'''
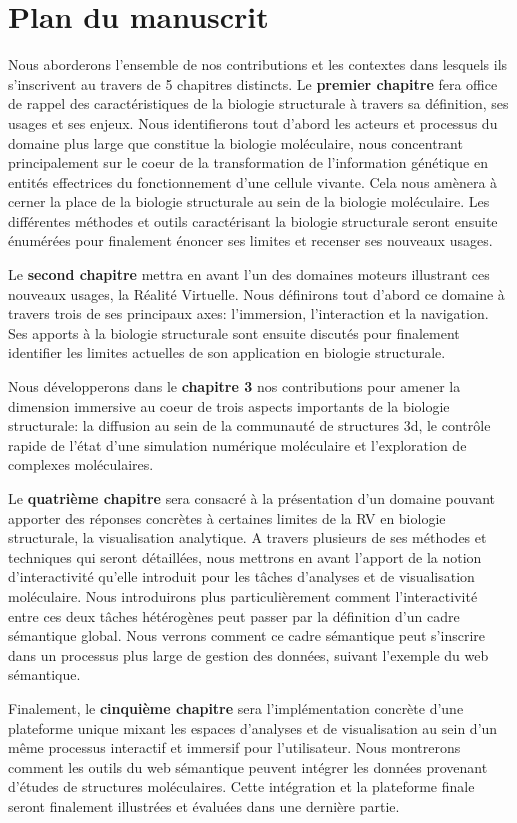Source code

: \section*{Plan du manuscrit}

Nous aborderons l'ensemble de nos contributions et les contextes dans lesquels ils s'inscrivent au travers de 5 chapitres distincts. 
Le \textbf{premier chapitre} fera office de rappel des caractéristiques de la biologie structurale à travers sa définition, ses usages et ses enjeux. Nous identifierons tout d'abord les acteurs et processus du domaine plus large que constitue la biologie moléculaire, nous concentrant principalement sur le coeur de la transformation de l'information génétique en entités effectrices du fonctionnement d'une cellule vivante. Cela nous amènera à cerner la place de la biologie structurale au sein de la biologie moléculaire. Les différentes méthodes et outils caractérisant la biologie structurale seront ensuite énumérées pour finalement énoncer ses limites et recenser ses nouveaux usages.

Le \textbf{second chapitre} mettra en avant l'un des domaines moteurs illustrant ces nouveaux usages, la Réalité Virtuelle. Nous définirons tout d'abord ce domaine à travers trois de ses principaux axes: l'immersion, l'interaction et la navigation. Ses apports à la biologie structurale sont ensuite discutés pour finalement identifier les limites actuelles de son application en biologie structurale.

Nous développerons dans le \textbf{chapitre 3} nos contributions pour amener la dimension immersive au coeur de trois aspects importants de la biologie structurale: la diffusion au sein de la communauté de structures 3d, le contrôle rapide de l'état d'une simulation numérique moléculaire et l'exploration de complexes moléculaires.

Le \textbf{quatrième chapitre} sera consacré à la présentation d'un domaine pouvant apporter des réponses concrètes à certaines limites de la RV en biologie structurale, la visualisation analytique. A travers plusieurs de ses méthodes et techniques qui seront détaillées, nous mettrons en avant l'apport de la notion d'interactivité qu'elle introduit pour les tâches d'analyses et de visualisation moléculaire. Nous introduirons plus particulièrement comment l'interactivité entre ces deux tâches hétérogènes peut passer par la définition d'un cadre sémantique global. Nous verrons comment ce cadre sémantique peut s'inscrire dans un processus plus large de gestion des données, suivant l'exemple du web sémantique.

Finalement, le \textbf{cinquième chapitre} sera l'implémentation concrète d'une plateforme unique mixant les espaces d'analyses et de visualisation au sein d'un même processus interactif et immersif pour l'utilisateur. Nous montrerons comment les outils du web sémantique peuvent intégrer les données provenant d'études de structures moléculaires. Cette intégration et la plateforme finale seront finalement illustrées et évaluées dans une dernière partie.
'''
Word for word, restate the lines of the data above that fall between the line holding "ses nouveaux usages." and the line holding "Nous développerons dans", inclusive, and no other lines.

- **Response area**:
Le \textbf{premier chapitre} fera office de rappel des caractéristiques de la biologie structurale à travers sa définition, ses usages et ses enjeux. Nous identifierons tout d'abord les acteurs et processus du domaine plus large que constitue la biologie moléculaire, nous concentrant principalement sur le coeur de la transformation de l'information génétique en entités effectrices du fonctionnement d'une cellule vivante. Cela nous amènera à cerner la place de la biologie structurale au sein de la biologie moléculaire. Les différentes méthodes et outils caractérisant la biologie structurale seront ensuite énumérées pour finalement énoncer ses limites et recenser ses nouveaux usages.

Le \textbf{second chapitre} mettra en avant l'un des domaines moteurs illustrant ces nouveaux usages, la Réalité Virtuelle. Nous définirons tout d'abord ce domaine à travers trois de ses principaux axes: l'immersion, l'interaction et la navigation. Ses apports à la biologie structurale sont ensuite discutés pour finalement identifier les limites actuelles de son application en biologie structurale.

Nous développerons dans le \textbf{chapitre 3} nos contributions pour amener la dimension immersive au coeur de trois aspects importants de la biologie structurale: la diffusion au sein de la communauté de structures 3d, le contrôle rapide de l'état d'une simulation numérique moléculaire et l'exploration de complexes moléculaires.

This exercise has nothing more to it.